For Sam McCulloch, it’s a favorite Friday ritual. In the morning he heads out the front door of his Newport Beach home, pausing at a sign reminding him what he’ll need for his outing: jacket, keys, cap. Check. He’s 92 years old and he’s headed to UC Irvine, the campus he first laid eyes on more than four decades ago when it was little more than rolling cow pastures. Both the campus and the man have changed with the years, each shaping the other.

“When I came here, there was just one tree and one building,” says McCulloch, first dean of humanities and professor emeritus of history. “I knew UCI from nothing.”

As new faculty members, we were trying to be innovators - and we got away with it.

His weekly pilgrimage includes lunching with his wife, Sally, at the University Club, where the library bears his name. Sometimes he strolls the campus to admire the “good-looking” new buildings and keep tabs on UCI’s progress – though he downplays his own role in its rapid rise to a top research university.

“An Aussie doesn’t boast,” says McCulloch, with a lingering accent from his native Australia. Yet he’s proud to say he’s “the oldest living faculty member to put his foot on the ground – in January 1964.” He was appointed by the regents in December 1963 after serving as dean of the college at San Francisco State University.

He soon became the unofficial campus historian, collecting records and correspondence from chancellors, regents, deans and others, including his longtime friend Chancellor Emeritus Jack Peltason.
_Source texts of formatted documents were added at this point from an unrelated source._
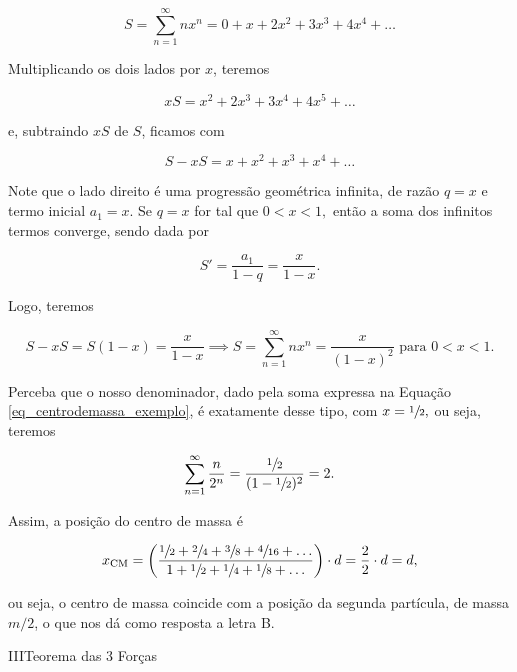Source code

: \begin{exemplo}
$$ S =  \sum_{n=1}^{\infty} nx^n  = 0 + x + 2x^2 + 3x^3+4x^4 + \dots$$

Multiplicando os dois lados por $x$, teremos

$$ xS = x^2 + 2x^3 + 3x^4 + 4x^5 + \dots$$

\noindent e, subtraindo $xS$ de $S$, ficamos com

$$   S - xS = x + x^2 + x^3+ x^4 +  \dots $$

Note que o lado direito é uma progressão geométrica infinita, de razão $q=x$ e termo inicial $a_1=x$. Se $q=x$ for tal que $0<x<1,$ então a soma dos infinitos termos converge, sendo dada por

$$ S'= \dfrac{a_1}{1-q} = \dfrac{x}{1-x}.$$

Logo, teremos 

$$ S-xS = S(1-x) = \dfrac{x}{1-x} \implies \boxed{S =  \sum_{n=1}^{\infty} nx^n =\dfrac{x}{(1-x)^2} \text{ para } 0<x<1.}$$

Perceba que o nosso denominador, dado pela soma expressa na Equação \eqref{eq_centrodemassa_exemplo}, é exatamente desse tipo, com $x=\sfrac{1}{2},$ ou seja, teremos  

$$  \sum_{n=1}^{\infty} \dfrac{n}{2^n} = \dfrac{\sfrac{1}{2}}{(1-\sfrac{1}{2})^2} = 2.$$

Assim, a posição do centro de massa é

$$ x_\text{CM} = \left( \dfrac{\sfrac{1}{2} + \sfrac{2}{4} + \sfrac{3}{8} + \sfrac{4}{16} + \dots }{1 + \sfrac{1}{2} +  \sfrac{1}{4} +  \sfrac{1}{8} + \dots }  \right) \cdot d  = \dfrac{2}{2} \cdot d = d,$$

\noindent ou seja, o centro de massa coincide com a posição da segunda partícula, de massa $m/2$, o que nos dá como resposta a letra B.

\end{exemplo}



\vspace{0.3cm}


















\begin{secnivel}{III}{Teorema das 3 Forças}
 

  

\end{secnivel}







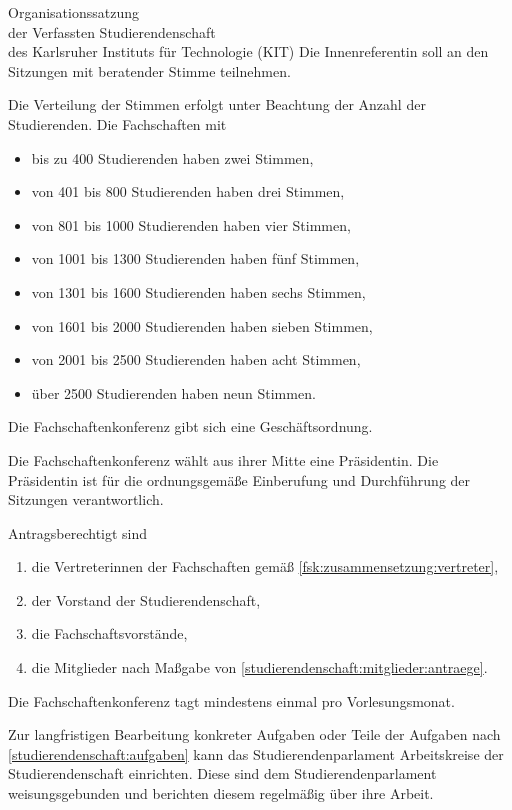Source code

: \begin{jurdoc}[Organisationssatzung]{Organisationssatzung\\der Verfassten Studierendenschaft\\des Karlsruher Instituts für Technologie (KIT)}
Die Innenreferentin soll an den Sitzungen mit beratender Stimme teilnehmen.

Die Verteilung der Stimmen erfolgt unter Beachtung der Anzahl der Studierenden. Die Fachschaften mit
\begin{itemize}
\item bis zu 400 Studierenden haben zwei Stimmen,
\item von 401 bis 800 Studierenden haben drei Stimmen,
\item von 801 bis 1000 Studierenden haben vier Stimmen,
\item von 1001 bis 1300 Studierenden haben fünf Stimmen,
\item von 1301 bis 1600 Studierenden haben sechs Stimmen,
\item von 1601 bis 2000 Studierenden haben sieben Stimmen,
\item von 2001 bis 2500 Studierenden haben acht Stimmen,
\item über 2500 Studierenden haben neun Stimmen.
\end{itemize}

\label{fsk:organisation}

Die Fachschaftenkonferenz gibt sich eine Geschäftsordnung.

Die Fachschaftenkonferenz wählt aus ihrer Mitte eine Präsidentin. Die Präsidentin ist für die ordnungsgemäße Einberufung und Durchführung der Sitzungen verantwortlich.

Antragsberechtigt sind
  \begin{enumerate}
  \item die Vertreterinnen der Fachschaften gemäß \ref{fsk:zusammensetzung:vertreter},
  \item der Vorstand der Studierendenschaft,
  \item die Fachschaftsvorstände,
  \item die Mitglieder nach Maßgabe von \ref{studierendenschaft:mitglieder:antraege}.
  \end{enumerate}

Die Fachschaftenkonferenz tagt mindestens einmal pro Vorlesungsmonat.

%
%


Zur langfristigen Bearbeitung konkreter Aufgaben oder Teile der Aufgaben nach \ref{studierendenschaft:aufgaben} kann das Studierendenparlament Arbeitskreise der Studierendenschaft einrichten. Diese sind dem Studierendenparlament weisungsgebunden und berichten diesem regelmäßig über ihre Arbeit.


\end{jurdoc}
He interviewed more than 100 key campus figures – among them, three talks with founding chancellor Daniel Aldrich – and produced a 1996 book on UCI’s early years, Instant University. He recently donated his papers to UCI Special Collections and Archives.

“UCI was unique from day one,” McCulloch says. “As new faculty members, we were trying to be innovators – and we got away with it.”

His influence can be felt throughout campus. As dean, he laid the foundation for humanities by recruiting and retaining professors who met high standards for excellence. He chaired the Academic Senate from 1978 to 1980 and was president of the Friends of the Library in the mid-1990s.

Since 1981, he has served as moderator of the University Club Forum, which was founded 37 years ago with the simple goal of presenting “an interesting talk” by a faculty member or community leader. He’s stepping down from that role in December because “my wife said 27 years is long enough,” he jokes.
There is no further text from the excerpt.